[Collected data]

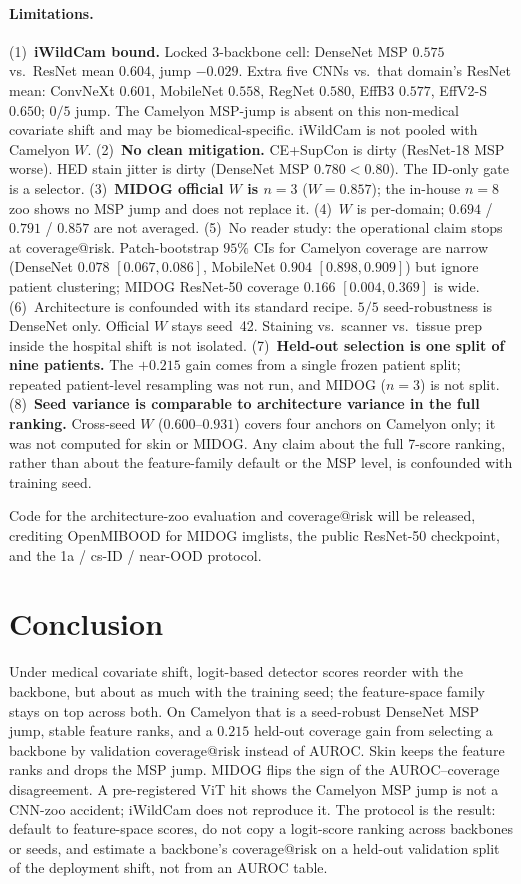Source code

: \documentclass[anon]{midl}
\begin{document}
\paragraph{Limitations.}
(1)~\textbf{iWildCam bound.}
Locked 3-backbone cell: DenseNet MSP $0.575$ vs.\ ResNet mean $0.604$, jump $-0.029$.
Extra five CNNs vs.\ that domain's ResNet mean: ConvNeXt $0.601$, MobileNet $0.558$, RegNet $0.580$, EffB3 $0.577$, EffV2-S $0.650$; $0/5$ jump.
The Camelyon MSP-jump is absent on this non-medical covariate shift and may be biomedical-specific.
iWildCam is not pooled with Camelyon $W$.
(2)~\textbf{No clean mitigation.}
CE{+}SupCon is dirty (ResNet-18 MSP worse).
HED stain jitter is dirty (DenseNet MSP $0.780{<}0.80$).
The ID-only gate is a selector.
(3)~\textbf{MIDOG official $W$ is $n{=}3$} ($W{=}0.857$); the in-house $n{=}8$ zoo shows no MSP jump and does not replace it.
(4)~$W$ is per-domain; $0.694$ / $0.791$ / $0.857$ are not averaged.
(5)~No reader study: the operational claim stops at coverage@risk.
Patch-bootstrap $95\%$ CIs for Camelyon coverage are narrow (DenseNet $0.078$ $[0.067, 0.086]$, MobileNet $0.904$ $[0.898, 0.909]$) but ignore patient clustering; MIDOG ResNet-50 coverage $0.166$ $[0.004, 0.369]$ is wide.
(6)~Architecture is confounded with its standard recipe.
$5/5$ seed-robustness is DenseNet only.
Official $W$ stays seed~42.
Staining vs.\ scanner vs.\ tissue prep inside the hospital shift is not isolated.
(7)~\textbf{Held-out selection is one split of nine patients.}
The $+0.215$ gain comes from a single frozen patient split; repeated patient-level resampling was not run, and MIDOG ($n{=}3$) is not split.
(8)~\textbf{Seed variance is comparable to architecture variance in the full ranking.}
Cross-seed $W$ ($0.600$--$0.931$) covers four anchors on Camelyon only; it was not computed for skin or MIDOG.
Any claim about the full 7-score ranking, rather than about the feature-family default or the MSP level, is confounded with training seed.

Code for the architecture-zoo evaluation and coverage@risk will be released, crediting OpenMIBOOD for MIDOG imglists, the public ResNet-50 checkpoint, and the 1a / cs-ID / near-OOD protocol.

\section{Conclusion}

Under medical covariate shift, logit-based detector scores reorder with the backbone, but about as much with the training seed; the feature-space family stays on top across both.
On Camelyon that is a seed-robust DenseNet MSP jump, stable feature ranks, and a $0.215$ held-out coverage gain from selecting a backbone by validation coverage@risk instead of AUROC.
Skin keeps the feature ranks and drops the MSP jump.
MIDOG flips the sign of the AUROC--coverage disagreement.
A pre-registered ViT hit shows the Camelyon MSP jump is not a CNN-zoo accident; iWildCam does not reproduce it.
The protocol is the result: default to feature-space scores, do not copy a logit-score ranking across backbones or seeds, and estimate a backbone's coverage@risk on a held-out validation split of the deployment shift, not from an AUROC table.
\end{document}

▶ **WORK TO COMPLETE**
The answer consists of the lines above that include the word "ResNet", each copied exactly.

▶ **RESULT OF THE EXERCISE**
Locked 3-backbone cell: DenseNet MSP $0.575$ vs.\ ResNet mean $0.604$, jump $-0.029$.
Extra five CNNs vs.\ that domain's ResNet mean: ConvNeXt $0.601$, MobileNet $0.558$, RegNet $0.580$, EffB3 $0.577$, EffV2-S $0.650$; $0/5$ jump.
CE{+}SupCon is dirty (ResNet-18 MSP worse).
Patch-bootstrap $95\%$ CIs for Camelyon coverage are narrow (DenseNet $0.078$ $[0.067, 0.086]$, MobileNet $0.904$ $[0.898, 0.909]$) but ignore patient clustering; MIDOG ResNet-50 coverage $0.166$ $[0.004, 0.369]$ is wide.
Code for the architecture-zoo evaluation and coverage@risk will be released, crediting OpenMIBOOD for MIDOG imglists, the public ResNet-50 checkpoint, and the 1a / cs-ID / near-OOD protocol.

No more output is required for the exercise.